I remember that I took the opposing view, and one of my arguments against Alaska becoming a state was that it would mean Texas would then be only the second smallest state. Dumb argument, but what do you expect from a 14-year-old native Texan. And as I recall that argument was met by another 14-year-old who said: Alaska wouldn’t be bigger if all the snow and ice were melted away.
I thought about those school days as I drove from Haines Junction, Yukon, to Haines, Alaska, where I would catch a Ferry that would take me and my vehicle on the Inland Passage to Vancouver, Washington.
It was yet again another scenic drive, one with quite a few lake overlooks, an abundance of ground squirrels flittering here and there, trees full of bald eagles and roadsides full of small blue flowers.

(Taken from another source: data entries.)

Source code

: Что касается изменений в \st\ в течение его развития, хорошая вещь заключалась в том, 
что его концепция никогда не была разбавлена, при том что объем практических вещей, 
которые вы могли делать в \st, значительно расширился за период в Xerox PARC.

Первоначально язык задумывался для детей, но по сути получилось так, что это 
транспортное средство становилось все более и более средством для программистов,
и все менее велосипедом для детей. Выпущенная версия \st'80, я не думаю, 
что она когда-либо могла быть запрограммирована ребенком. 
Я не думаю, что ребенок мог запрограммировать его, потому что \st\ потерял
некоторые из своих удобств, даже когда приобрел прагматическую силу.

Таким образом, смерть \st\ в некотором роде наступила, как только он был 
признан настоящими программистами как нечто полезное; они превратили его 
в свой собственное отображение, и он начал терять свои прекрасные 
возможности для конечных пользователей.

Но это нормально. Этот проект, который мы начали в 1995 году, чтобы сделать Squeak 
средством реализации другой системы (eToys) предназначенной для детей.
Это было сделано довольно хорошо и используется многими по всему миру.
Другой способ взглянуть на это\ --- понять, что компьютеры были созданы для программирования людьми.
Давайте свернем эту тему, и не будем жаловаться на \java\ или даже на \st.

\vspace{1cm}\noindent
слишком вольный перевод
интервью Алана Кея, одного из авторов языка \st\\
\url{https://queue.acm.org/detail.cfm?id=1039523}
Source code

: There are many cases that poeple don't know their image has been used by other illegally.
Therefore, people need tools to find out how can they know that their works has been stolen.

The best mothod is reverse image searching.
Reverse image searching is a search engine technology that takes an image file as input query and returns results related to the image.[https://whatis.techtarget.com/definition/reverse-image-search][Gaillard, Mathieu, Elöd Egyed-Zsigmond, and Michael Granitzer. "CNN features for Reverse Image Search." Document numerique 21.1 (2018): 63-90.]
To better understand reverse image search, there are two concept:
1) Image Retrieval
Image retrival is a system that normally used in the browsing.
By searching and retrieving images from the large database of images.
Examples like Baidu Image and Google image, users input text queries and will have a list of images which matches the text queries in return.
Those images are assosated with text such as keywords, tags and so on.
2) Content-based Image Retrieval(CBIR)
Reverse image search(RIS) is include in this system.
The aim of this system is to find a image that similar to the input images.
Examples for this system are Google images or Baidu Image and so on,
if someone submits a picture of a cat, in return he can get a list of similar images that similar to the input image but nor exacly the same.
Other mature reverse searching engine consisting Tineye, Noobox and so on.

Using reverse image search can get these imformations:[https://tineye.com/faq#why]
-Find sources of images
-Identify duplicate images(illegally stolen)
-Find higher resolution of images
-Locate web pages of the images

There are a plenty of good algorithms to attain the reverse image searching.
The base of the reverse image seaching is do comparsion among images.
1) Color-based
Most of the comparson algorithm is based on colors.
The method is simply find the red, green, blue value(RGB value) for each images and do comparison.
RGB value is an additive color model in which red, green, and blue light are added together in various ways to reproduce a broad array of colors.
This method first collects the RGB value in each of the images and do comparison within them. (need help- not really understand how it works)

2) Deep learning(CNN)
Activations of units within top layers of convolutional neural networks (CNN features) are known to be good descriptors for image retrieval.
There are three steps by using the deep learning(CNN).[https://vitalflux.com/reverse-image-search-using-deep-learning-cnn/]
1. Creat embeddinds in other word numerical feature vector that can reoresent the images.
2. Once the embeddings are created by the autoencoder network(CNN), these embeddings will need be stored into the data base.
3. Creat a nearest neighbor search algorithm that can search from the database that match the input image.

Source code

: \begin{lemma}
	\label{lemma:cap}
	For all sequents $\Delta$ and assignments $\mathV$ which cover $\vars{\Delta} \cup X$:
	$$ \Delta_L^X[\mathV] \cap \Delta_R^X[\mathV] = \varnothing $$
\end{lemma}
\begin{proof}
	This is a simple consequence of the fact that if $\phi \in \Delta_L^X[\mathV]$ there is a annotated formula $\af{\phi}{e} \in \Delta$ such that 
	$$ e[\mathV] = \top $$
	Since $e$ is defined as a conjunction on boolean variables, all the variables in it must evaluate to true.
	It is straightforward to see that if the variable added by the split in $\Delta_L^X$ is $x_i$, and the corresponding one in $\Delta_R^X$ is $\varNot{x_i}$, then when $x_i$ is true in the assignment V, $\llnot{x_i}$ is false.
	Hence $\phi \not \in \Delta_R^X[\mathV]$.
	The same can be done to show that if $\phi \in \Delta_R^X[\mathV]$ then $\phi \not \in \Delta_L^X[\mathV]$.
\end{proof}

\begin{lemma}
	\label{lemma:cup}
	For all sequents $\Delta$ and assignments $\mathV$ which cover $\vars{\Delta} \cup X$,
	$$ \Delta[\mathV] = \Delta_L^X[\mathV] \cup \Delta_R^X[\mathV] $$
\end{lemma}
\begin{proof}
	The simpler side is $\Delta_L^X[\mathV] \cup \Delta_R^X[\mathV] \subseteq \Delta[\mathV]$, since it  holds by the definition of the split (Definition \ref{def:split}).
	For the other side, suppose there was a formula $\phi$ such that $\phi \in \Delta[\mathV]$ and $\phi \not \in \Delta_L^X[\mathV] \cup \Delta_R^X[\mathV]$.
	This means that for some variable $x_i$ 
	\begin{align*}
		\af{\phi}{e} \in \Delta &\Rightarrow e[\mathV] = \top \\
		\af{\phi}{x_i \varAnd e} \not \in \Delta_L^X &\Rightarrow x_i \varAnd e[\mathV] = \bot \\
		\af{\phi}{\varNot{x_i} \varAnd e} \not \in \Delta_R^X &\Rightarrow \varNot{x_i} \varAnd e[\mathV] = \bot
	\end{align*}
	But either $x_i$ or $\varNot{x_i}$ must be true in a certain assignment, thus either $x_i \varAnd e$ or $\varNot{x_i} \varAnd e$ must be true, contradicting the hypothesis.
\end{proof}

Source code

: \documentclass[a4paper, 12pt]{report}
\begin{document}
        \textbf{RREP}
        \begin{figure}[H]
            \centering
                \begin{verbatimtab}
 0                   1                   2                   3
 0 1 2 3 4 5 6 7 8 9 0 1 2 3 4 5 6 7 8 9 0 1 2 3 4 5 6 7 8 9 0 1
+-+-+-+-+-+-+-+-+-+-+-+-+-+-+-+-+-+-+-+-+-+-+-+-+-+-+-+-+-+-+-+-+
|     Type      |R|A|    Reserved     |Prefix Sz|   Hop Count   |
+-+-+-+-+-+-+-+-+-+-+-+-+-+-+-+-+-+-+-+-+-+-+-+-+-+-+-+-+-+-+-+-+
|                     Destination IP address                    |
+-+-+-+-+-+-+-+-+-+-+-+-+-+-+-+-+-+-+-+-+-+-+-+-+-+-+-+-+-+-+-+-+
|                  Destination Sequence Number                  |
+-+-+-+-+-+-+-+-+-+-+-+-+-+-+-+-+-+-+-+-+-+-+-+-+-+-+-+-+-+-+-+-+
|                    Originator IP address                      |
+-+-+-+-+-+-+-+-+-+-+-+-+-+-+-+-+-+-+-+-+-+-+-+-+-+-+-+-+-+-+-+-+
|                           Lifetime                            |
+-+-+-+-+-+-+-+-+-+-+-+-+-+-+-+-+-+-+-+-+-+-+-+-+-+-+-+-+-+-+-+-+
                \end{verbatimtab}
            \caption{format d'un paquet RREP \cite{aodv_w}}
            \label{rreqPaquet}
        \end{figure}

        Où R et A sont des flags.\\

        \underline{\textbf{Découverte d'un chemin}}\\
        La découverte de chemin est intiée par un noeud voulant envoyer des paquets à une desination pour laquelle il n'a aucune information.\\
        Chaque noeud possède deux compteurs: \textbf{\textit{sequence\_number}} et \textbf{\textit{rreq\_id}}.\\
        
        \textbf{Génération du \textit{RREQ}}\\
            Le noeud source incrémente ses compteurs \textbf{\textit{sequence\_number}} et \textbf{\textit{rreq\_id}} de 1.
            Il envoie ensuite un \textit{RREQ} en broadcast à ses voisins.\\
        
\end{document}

I identified the flowers as Forget-me-nots, and learned it was Alaska’s state flower. From an Alaska guidebook, I also learned that the For-get-me not was first adopted in 1907 as the official flower of the “Grand Igloo,” an organization formed by pioneers that had arrived in Alaska before 1900, and that in 1917 it was proposed that the flower be declared the official emblem of the newly created Alaskan Territory. Esther Birdsall Darling wrote a poem for the occasion:
So in thinking for an emblem
For this Empire of the North
We will choose this azure flower
That the golden days bring forth,
For we want men to remember
That Alaska came to stay
Though she slept unknown for ages
And awakened in a day.
So although they say we’re living
In the land that God forgot,
We’ll recall Alaska to them
With our blue Forget-me-not.
In 1927, Benny Benson, a 13-year old Aleut boy, referenced the Forget-me not with his winning flag design for the territory. He said the blue field represented the sky and the blue of the Forget-me-not flower. The North Star is for the future state of Alaska, and the Dipper is for the Great Bear – symbolizing strength, he added.
When Alaska entered the Union as the 49th state, Benny flag was retained as the state flag – and the Forget-me-not was adopted as the official state flower.
And it seemed that everywhere I looked on the drive this day, I saw Forget-me-nots. And I never will forget them.